Identification of the Molecular Determinants of Breast Epithelial Cell Polarity

Establishment of polarity is indispensable for normal glandular function. Conversely, loss of tissue polarity and increased growth are hallmarks of tumorigenesis. Many studies indicate that cell-cell and cell-extracellular matrix interactions are involved in regulation of both cell polarity and growth. Tight junctions, which are the most apical components of cell-cell junctional complexes, play critical roles in the establishment of polarity. However, the molecular pathways that integrate these adhesive interactions to establish tissue polarity remain largely unresolved. A three dimensional laminin-rich extracellular matrix assay system using the HMT-3522 human breast tumor progression series is a good model to address how normal organ structure and function are maintained and how the balance is lost in cancer under physiologically relevant conditions.

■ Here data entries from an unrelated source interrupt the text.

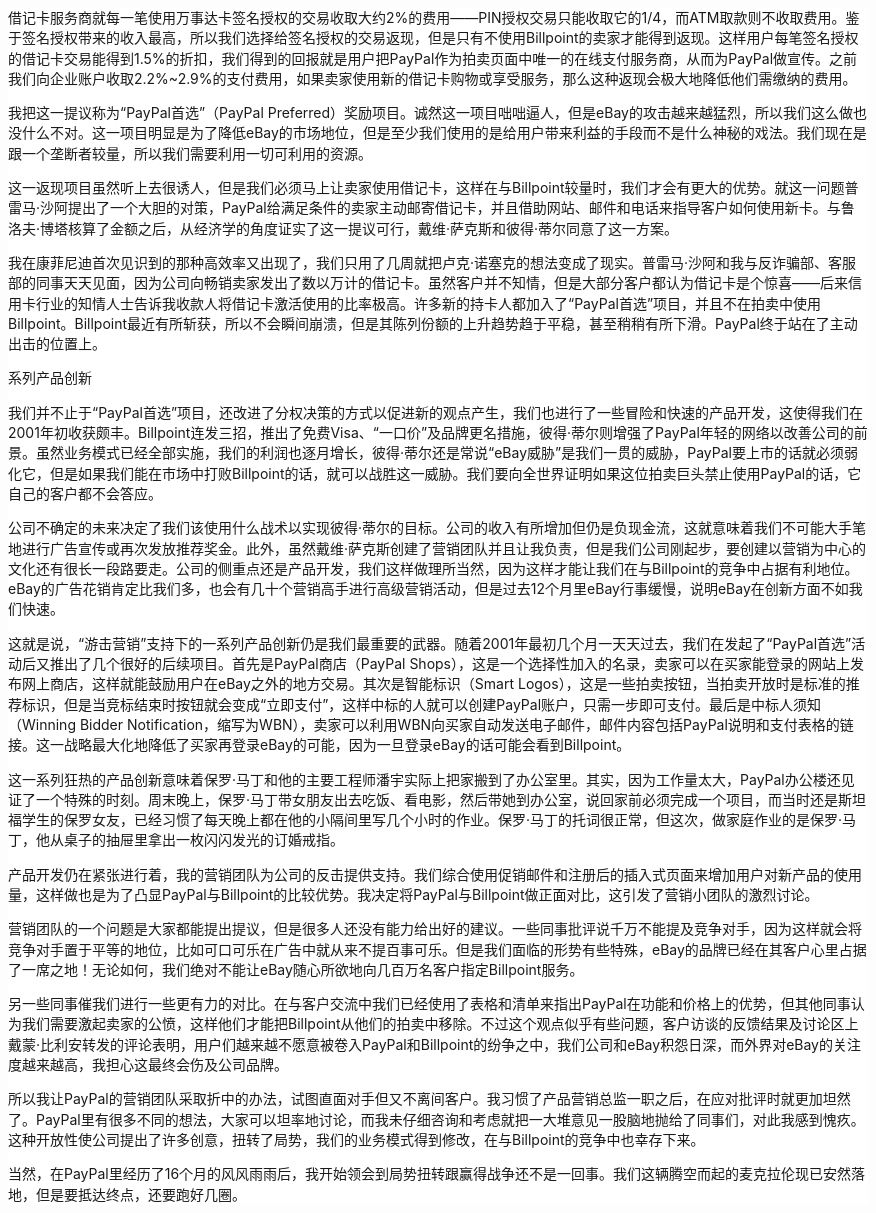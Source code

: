 借记卡服务商就每一笔使用万事达卡签名授权的交易收取大约2%的费用——PIN授权交易只能收取它的1/4，而ATM取款则不收取费用。鉴于签名授权带来的收入最高，所以我们选择给签名授权的交易返现，但是只有不使用Billpoint的卖家才能得到返现。这样用户每笔签名授权的借记卡交易能得到1.5%的折扣，我们得到的回报就是用户把PayPal作为拍卖页面中唯一的在线支付服务商，从而为PayPal做宣传。之前我们向企业账户收取2.2%~2.9%的支付费用，如果卖家使用新的借记卡购物或享受服务，那么这种返现会极大地降低他们需缴纳的费用。

我把这一提议称为“PayPal首选”（PayPal Preferred）奖励项目。诚然这一项目咄咄逼人，但是eBay的攻击越来越猛烈，所以我们这么做也没什么不对。这一项目明显是为了降低eBay的市场地位，但是至少我们使用的是给用户带来利益的手段而不是什么神秘的戏法。我们现在是跟一个垄断者较量，所以我们需要利用一切可利用的资源。

这一返现项目虽然听上去很诱人，但是我们必须马上让卖家使用借记卡，这样在与Billpoint较量时，我们才会有更大的优势。就这一问题普雷马·沙阿提出了一个大胆的对策，PayPal给满足条件的卖家主动邮寄借记卡，并且借助网站、邮件和电话来指导客户如何使用新卡。与鲁洛夫·博塔核算了金额之后，从经济学的角度证实了这一提议可行，戴维·萨克斯和彼得·蒂尔同意了这一方案。

我在康菲尼迪首次见识到的那种高效率又出现了，我们只用了几周就把卢克·诺塞克的想法变成了现实。普雷马·沙阿和我与反诈骗部、客服部的同事天天见面，因为公司向畅销卖家发出了数以万计的借记卡。虽然客户并不知情，但是大部分客户都认为借记卡是个惊喜——后来信用卡行业的知情人士告诉我收款人将借记卡激活使用的比率极高。许多新的持卡人都加入了“PayPal首选”项目，并且不在拍卖中使用Billpoint。Billpoint最近有所斩获，所以不会瞬间崩溃，但是其陈列份额的上升趋势趋于平稳，甚至稍稍有所下滑。PayPal终于站在了主动出击的位置上。

系列产品创新

我们并不止于“PayPal首选”项目，还改进了分权决策的方式以促进新的观点产生，我们也进行了一些冒险和快速的产品开发，这使得我们在2001年初收获颇丰。Billpoint连发三招，推出了免费Visa、“一口价”及品牌更名措施，彼得·蒂尔则增强了PayPal年轻的网络以改善公司的前景。虽然业务模式已经全部实施，我们的利润也逐月增长，彼得·蒂尔还是常说“eBay威胁”是我们一贯的威胁，PayPal要上市的话就必须弱化它，但是如果我们能在市场中打败Billpoint的话，就可以战胜这一威胁。我们要向全世界证明如果这位拍卖巨头禁止使用PayPal的话，它自己的客户都不会答应。

公司不确定的未来决定了我们该使用什么战术以实现彼得·蒂尔的目标。公司的收入有所增加但仍是负现金流，这就意味着我们不可能大手笔地进行广告宣传或再次发放推荐奖金。此外，虽然戴维·萨克斯创建了营销团队并且让我负责，但是我们公司刚起步，要创建以营销为中心的文化还有很长一段路要走。公司的侧重点还是产品开发，我们这样做理所当然，因为这样才能让我们在与Billpoint的竞争中占据有利地位。eBay的广告花销肯定比我们多，也会有几十个营销高手进行高级营销活动，但是过去12个月里eBay行事缓慢，说明eBay在创新方面不如我们快速。

这就是说，“游击营销”支持下的一系列产品创新仍是我们最重要的武器。随着2001年最初几个月一天天过去，我们在发起了“PayPal首选”活动后又推出了几个很好的后续项目。首先是PayPal商店（PayPal Shops），这是一个选择性加入的名录，卖家可以在买家能登录的网站上发布网上商店，这样就能鼓励用户在eBay之外的地方交易。其次是智能标识（Smart Logos），这是一些拍卖按钮，当拍卖开放时是标准的推荐标识，但是当竞标结束时按钮就会变成“立即支付”，这样中标的人就可以创建PayPal账户，只需一步即可支付。最后是中标人须知（Winning Bidder Notification，缩写为WBN），卖家可以利用WBN向买家自动发送电子邮件，邮件内容包括PayPal说明和支付表格的链接。这一战略最大化地降低了买家再登录eBay的可能，因为一旦登录eBay的话可能会看到Billpoint。

这一系列狂热的产品创新意味着保罗·马丁和他的主要工程师潘宇实际上把家搬到了办公室里。其实，因为工作量太大，PayPal办公楼还见证了一个特殊的时刻。周末晚上，保罗·马丁带女朋友出去吃饭、看电影，然后带她到办公室，说回家前必须完成一个项目，而当时还是斯坦福学生的保罗女友，已经习惯了每天晚上都在他的小隔间里写几个小时的作业。保罗·马丁的托词很正常，但这次，做家庭作业的是保罗·马丁，他从桌子的抽屉里拿出一枚闪闪发光的订婚戒指。

产品开发仍在紧张进行着，我的营销团队为公司的反击提供支持。我们综合使用促销邮件和注册后的插入式页面来增加用户对新产品的使用量，这样做也是为了凸显PayPal与Billpoint的比较优势。我决定将PayPal与Billpoint做正面对比，这引发了营销小团队的激烈讨论。

营销团队的一个问题是大家都能提出提议，但是很多人还没有能力给出好的建议。一些同事批评说千万不能提及竞争对手，因为这样就会将竞争对手置于平等的地位，比如可口可乐在广告中就从来不提百事可乐。但是我们面临的形势有些特殊，eBay的品牌已经在其客户心里占据了一席之地！无论如何，我们绝对不能让eBay随心所欲地向几百万名客户指定Billpoint服务。

另一些同事催我们进行一些更有力的对比。在与客户交流中我们已经使用了表格和清单来指出PayPal在功能和价格上的优势，但其他同事认为我们需要激起卖家的公愤，这样他们才能把Billpoint从他们的拍卖中移除。不过这个观点似乎有些问题，客户访谈的反馈结果及讨论区上戴蒙·比利安转发的评论表明，用户们越来越不愿意被卷入PayPal和Billpoint的纷争之中，我们公司和eBay积怨日深，而外界对eBay的关注度越来越高，我担心这最终会伤及公司品牌。

所以我让PayPal的营销团队采取折中的办法，试图直面对手但又不离间客户。我习惯了产品营销总监一职之后，在应对批评时就更加坦然了。PayPal里有很多不同的想法，大家可以坦率地讨论，而我未仔细咨询和考虑就把一大堆意见一股脑地抛给了同事们，对此我感到愧疚。这种开放性使公司提出了许多创意，扭转了局势，我们的业务模式得到修改，在与Billpoint的竞争中也幸存下来。

当然，在PayPal里经历了16个月的风风雨雨后，我开始领会到局势扭转跟赢得战争还不是一回事。我们这辆腾空而起的麦克拉伦现已安然落地，但是要抵达终点，还要跑好几圈。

Using this assay system, I have investigated tight junction components and potential polarity regulator Rap1 which is the Ras superfamily small-G protein. Inhibiting Rap1 in malignant cells induces reversion to polarized acinus-like architecture from disorganized cell clusters. Further activation of Rap1 in malignant cells does not increase colony sizes or proliferation rate compared to control however, it enhances the resistance for reversion by inhibitors against EGFR or MEK. Rap1 activity also regulates several aspects of malignancy of breast cancer cells.